A Personal Minimalism

UntitledI watched a tongue in cheek video on minimalism and it made me ponder my own. After all, I’m a minimalist, but not of the sort that is parodied so well in this JP Sears video.

It wasn’t some spiritual awakening, or some new age hyperbole.

No. It was about having too much crap.

My family includes hoarders – some self admitted, some not, but hoarders all the same. “Because you never know….”

And at one point, I changed. I’d come back from a 120 hour week in the labryinths of Honewell, Clearwater, to my 2 bedroom place with every conceivable device one could have during that period in the 1990s. I had DVD players in every room. Television sets galore. My home office could probably have supplied the entire department I worked in.

I walked in and it dawned on me that I spent so much time working that I never used any of this stuff. I had two bathrooms and showers – why? There was only one of me, and visitors were rare because… I was rarely home. I was working so I could buy stuff that I never used. I had 2 cars, the project RX-7 (which was probably the only thing I valued out of all the redundancies). Just a few years ago, when I was still in the Navy and working with the Marines, all my stuff fit handily into a Seabag. I could, at that time, walk around with everything I owned.

I didn’t lose things. I didn’t have unneeded things occupying space. I didn’t need to worry about moving a bunch of things when I left one place and ended up in another.

This was no spiritual awakening. It was a simple matter of being tired of dealing with all that shit, as well as the acknowledgement that I didn’t need most of what I had. And that was that. To an extent.

Then I caught myself buying things later on and asked myself why. It didn’t make me happy. It just seemed like a burden. It became something I just didn’t want to deal with, that distracted me from things I wanted to do. So I purged the idea of buying things without need. When you distill your world, you find out what matters – and you keep those things. The rest doesn’t matter. It could be if you’re trying to impress people, but if you have to impress people, do you really want them around anyway?

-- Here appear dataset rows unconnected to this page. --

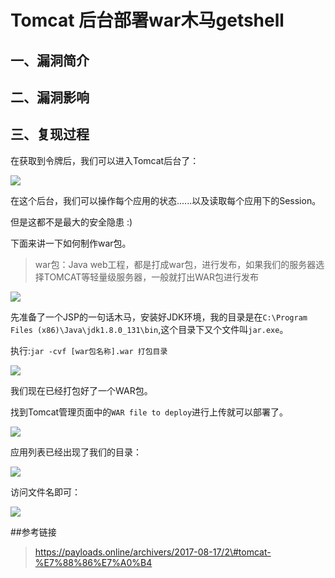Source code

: Tomcat 后台部署war木马getshell
==============================

一、漏洞简介
------------

二、漏洞影响
------------

三、复现过程
------------

在获取到令牌后，我们可以进入Tomcat后台了：

![](/Users/aresx/Documents/VulWiki/.resource/Tomcat后台部署war木马getshell/media/rId24.jpg)

在这个后台，我们可以操作每个应用的状态......以及读取每个应用下的Session。

但是这都不是最大的安全隐患 :)

下面来讲一下如何制作war包。

> war包：Java
> web工程，都是打成war包，进行发布，如果我们的服务器选择TOMCAT等轻量级服务器，一般就打出WAR包进行发布

![](/Users/aresx/Documents/VulWiki/.resource/Tomcat后台部署war木马getshell/media/rId25.jpg)

先准备了一个JSP的一句话木马，安装好JDK环境，我的目录是在`C:\Program Files (x86)\Java\jdk1.8.0_131\bin`,这个目录下又个文件叫`jar.exe`。

执行:`jar -cvf [war包名称].war 打包目录`

![](/Users/aresx/Documents/VulWiki/.resource/Tomcat后台部署war木马getshell/media/rId26.jpg)

我们现在已经打包好了一个WAR包。

找到Tomcat管理页面中的`WAR file to deploy`进行上传就可以部署了。

![](/Users/aresx/Documents/VulWiki/.resource/Tomcat后台部署war木马getshell/media/rId27.jpg)

应用列表已经出现了我们的目录：

![](/Users/aresx/Documents/VulWiki/.resource/Tomcat后台部署war木马getshell/media/rId28.jpg)

访问文件名即可：

![](/Users/aresx/Documents/VulWiki/.resource/Tomcat后台部署war木马getshell/media/rId29.jpg)

\#\#参考链接

> https://payloads.online/archivers/2017-08-17/2\#tomcat-%E7%88%86%E7%A0%B4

And then I traveled a lot. I left stuff in the Dominican Republic in 2005 to find out that it was given away when I asked about it in a few months. Or thrown out, or something. And so even what I carried in life became lighter.

Do I recommend it for other people? No. Would I give you some new age bullshit of how it frees your soul? No. It’s just what works for me. Having a limited amount of dishes means that I don’t have a lot to leave in the sink. That means I’m not afraid of looking in the sink, that I have no apprehension when I glance around about where things are.

I know where my towel is. And where the one in Safety Harbor, Florida, is.

It’s not like I can take it with me when I die. And why would I want to?

As Peter Gabriel wrote, “… Hey, I said, you can keep my things they’ve come to take me home.

But then I would say that reading Erich Fromm’s, “To Have Or To Be” is worthwhile.